The residents of three villages in Amathole District Municipality, with the assistance of the Centre for Applied Legal Studies (Cals), have approached the Eastern Cape High Court as they are sharing water resources with animals.
They are seeking to compel the municipality to provide sufficient water to the 1 237 or so people living in the area who are risking their health and safety due to the dire water situation.
Residents of the Toboyi area in the Eastern Cape, including the villages of Khomkulu-Toboyi, Merilis and Kunene, have approached the high court for assistance.
They maintain that Amathole District Municipality has failed to fulfil its constitutional obligation to supply the villages with sufficient water. Residents are forced to collect rainwater or walk long distances in the dark to collect water from communal tanks, windmills, rivers and streams shared with animals.

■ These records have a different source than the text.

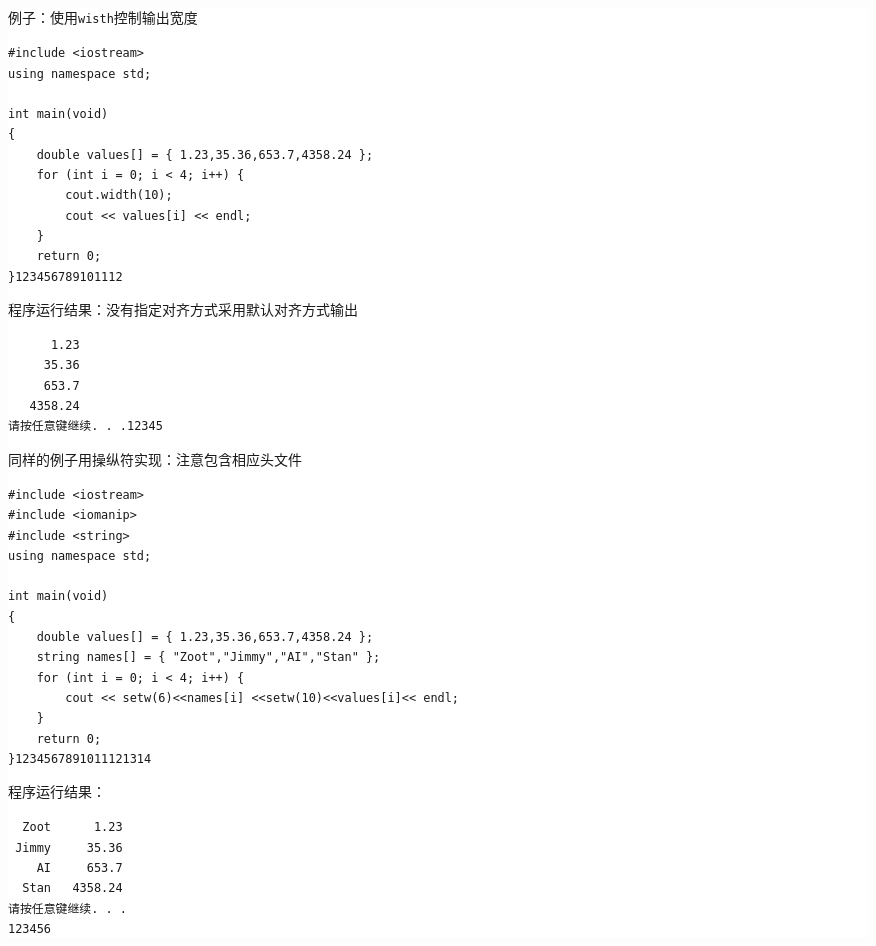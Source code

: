 例子：使用`wisth`控制输出宽度

```
#include <iostream>
using namespace std;

int main(void)
{
    double values[] = { 1.23,35.36,653.7,4358.24 };
    for (int i = 0; i < 4; i++) {
        cout.width(10);
        cout << values[i] << endl;
    }
    return 0;
}123456789101112
```

程序运行结果：没有指定对齐方式采用默认对齐方式输出

```
      1.23
     35.36
     653.7
   4358.24
请按任意键继续. . .12345
```

同样的例子用操纵符实现：注意包含相应头文件

```
#include <iostream>
#include <iomanip>
#include <string>
using namespace std;

int main(void)
{
    double values[] = { 1.23,35.36,653.7,4358.24 };
    string names[] = { "Zoot","Jimmy","AI","Stan" };
    for (int i = 0; i < 4; i++) {
        cout << setw(6)<<names[i] <<setw(10)<<values[i]<< endl;
    }
    return 0;
}1234567891011121314
```

程序运行结果：

```
  Zoot      1.23
 Jimmy     35.36
    AI     653.7
  Stan   4358.24
请按任意键继续. . .
123456
```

About 40% of the residents have water tanks to collect rainwater but the rest cannot afford to buy the tanks. They get their water from communal tanks, rivers and streams.
The communal tanks have, however, reportedly not been filled by the municipality since September 2020. Many people walk long distances to rivers and streams in the dark to get to the water before cattle and other animals get to it.
Cals said a lack of sufficient water placed everyone living in Toboyi at risk. Reports by water experts show that recurring droughts in the district, coupled with poor water service delivery, has left most of the residents with little to no access to water, with the main sources of water being water tanks and boreholes near rivers during the wet season.
Three water samples taken from sources used in the villages demonstrated that there was a high amount of bacteria in the water and infections could occur if the water was not treated.
Residents risk their safety by travelling in the dark to collect water and using poor-quality water that endangers their health. In addition, women and girls bear the social burden of carrying water for domestic use.
Lack of access to sufficient water also presents gendered harms, affecting their right to equality and right to education when girls are forced to miss school because they have no access to proper sanitation during menstruation.
Regulations made in relation to the Water Services Act set out minimum standards for basic water supply and sanitation. They provide that the minimum standard for basic water supply is at least 25 litres a person a day or 6 kilolitres a household a month within 200m of a household.
“The villages of Toboyi do not have a water supply that meets the minimum standard,” Cals said.
The villages have asked the Eastern Cape High Court to declare that the municipality’s failure to supply sufficient water was a dereliction of its constitutional obligations and that the failure violated residents’ rights to access sufficient water. The application asks that the municipality be compelled to provide the villages with potable water in the short-term and an end to the water crisis in the long-term.
“It’s clear that the municipality’s failures violate the residents’ constitutional rights to sufficient water,” Thandeka Kathi, head of Home, Land and Rural Democracy at Cals said.
She added that the right does not exist in isolation. Water was central to human existence and, therefore, the failure also infringed on other rights such as dignity, equality, freedom and security and education.